Trop de données tue les données
La première difficulté tient probablement à l’évolution de la façon dont les normes sont établies. Si pendant longtemps ce sont d’abord les ingénieurs qui fixaient leurs besoins et engendraient de la sorte le développement des techniques de mesure, ce sont aujourd’hui les fournisseurs de systèmes qui leur proposent des possibilités de mesure sans réellement connaître les nécessités liées à l’entretien des chaussées: en d’autres termes, les fournisseurs d’appareils prétendent aujourd’hui, souvent non sans raison, «pouvoir tout fournir» et les ingénieurs se trouvent confrontés à des masses de données qu’ils peinent à gérer, tant quantitativement que qualitativement. Quantitativement, car les volumes de données des modèles 3D et des vidéos sont énormes, et leur exploitation nécessite des compétences informatiques liées au big data ou à l’intelligence artificielle dont ne disposent pas les ingénieurs civils. Qualitativement, car les fournisseurs de données manquent de compétences en matière de gestion de l’entretien des routes et ne sont pas à même d’identifier des caractéristiques pertinentes. Une situation d’autant plus complexe que seuls quelques ingénieurs sont aujourd’hui capables de définir leurs besoins, compte tenu d’un manque généralisé de connaissances en matière de gestion de l’entretien des chaussées au sein même de la profession et du peu d’intérêt existant pour une discipline bien plus complexe qu’il n’y paraît.
La deuxième difficulté réside dans les administrations, qui sont depuis longtemps habituées à travailler avec les indices normalisés de la norme VSS 40 925b et qui, en dépit des limites de ces indices, se montrent réticentes à en changer.
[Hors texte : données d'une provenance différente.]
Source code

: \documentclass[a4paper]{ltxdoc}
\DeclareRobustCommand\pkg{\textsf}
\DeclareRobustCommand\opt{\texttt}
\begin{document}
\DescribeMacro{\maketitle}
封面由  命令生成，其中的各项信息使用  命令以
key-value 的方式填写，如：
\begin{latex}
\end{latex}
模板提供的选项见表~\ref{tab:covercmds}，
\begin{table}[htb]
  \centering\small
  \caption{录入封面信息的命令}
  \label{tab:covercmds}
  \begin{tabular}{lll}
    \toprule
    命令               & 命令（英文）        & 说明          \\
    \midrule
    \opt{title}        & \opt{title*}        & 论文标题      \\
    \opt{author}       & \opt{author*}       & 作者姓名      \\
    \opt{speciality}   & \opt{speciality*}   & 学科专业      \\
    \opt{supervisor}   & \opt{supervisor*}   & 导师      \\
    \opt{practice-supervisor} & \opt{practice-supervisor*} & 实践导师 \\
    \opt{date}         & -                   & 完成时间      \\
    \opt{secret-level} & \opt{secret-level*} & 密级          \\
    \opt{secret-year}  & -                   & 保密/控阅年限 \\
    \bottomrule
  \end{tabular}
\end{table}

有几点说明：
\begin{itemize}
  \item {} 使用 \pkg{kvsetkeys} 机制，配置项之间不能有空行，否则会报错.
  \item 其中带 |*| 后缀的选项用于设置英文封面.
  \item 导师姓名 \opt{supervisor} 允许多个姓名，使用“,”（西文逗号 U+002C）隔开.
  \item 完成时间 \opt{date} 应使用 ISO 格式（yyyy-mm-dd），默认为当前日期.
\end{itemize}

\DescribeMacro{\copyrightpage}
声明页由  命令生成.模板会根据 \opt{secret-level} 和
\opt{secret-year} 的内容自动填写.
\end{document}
Elles craignent en général de ne pouvoir suivre l’évolution de l’état de leur chaussée en cas de modification ; une objection qui semble toutefois peu fondée, puisque la définition de nouvelles caractéristiques ne les empêcherait nullement de calculer aussi les indices d’état pour assurer la transition vers les nouvelles caractéristiques.
Finalement, pour la gestion de l’entretien des chaussées, il conviendrait sans doute de s’inspirer du travail fait en France par le Centre d’études et d’expertise sur les risques, l’environnement, la mobilité et l’aménagement (CEREMA) dans le cadre de son programme Aigle 3D. Leur méthode consiste à renoncer à utiliser des indices et à exploiter directement le modèle 3D et les images vidéo pour planifier les travaux d’entretien. Le résultat des relevés d’état permet ainsi de qualifier l’état du réseau non plus selon des valeurs d’indices abstraites, mais en donnant les proportions de celui-ci devant faire l’objet de travaux plus ou moins importants à une échéance fixée; ou alors la part du réseau devant subir des travaux d’entretien à différentes échéances. À noter que la mise au point du système n’a pu être réalisée qu’à travers un programme de relativement grande ampleur réunissant des spécialistes en traitement des données et en gestion de l’entretien des chaussées.
Mais au vu du manque de dynamisme, d’appui et d’intérêt suscités par la recherche routière en Suisse, le chemin risque encore d’être long avant que les choses ne bougent.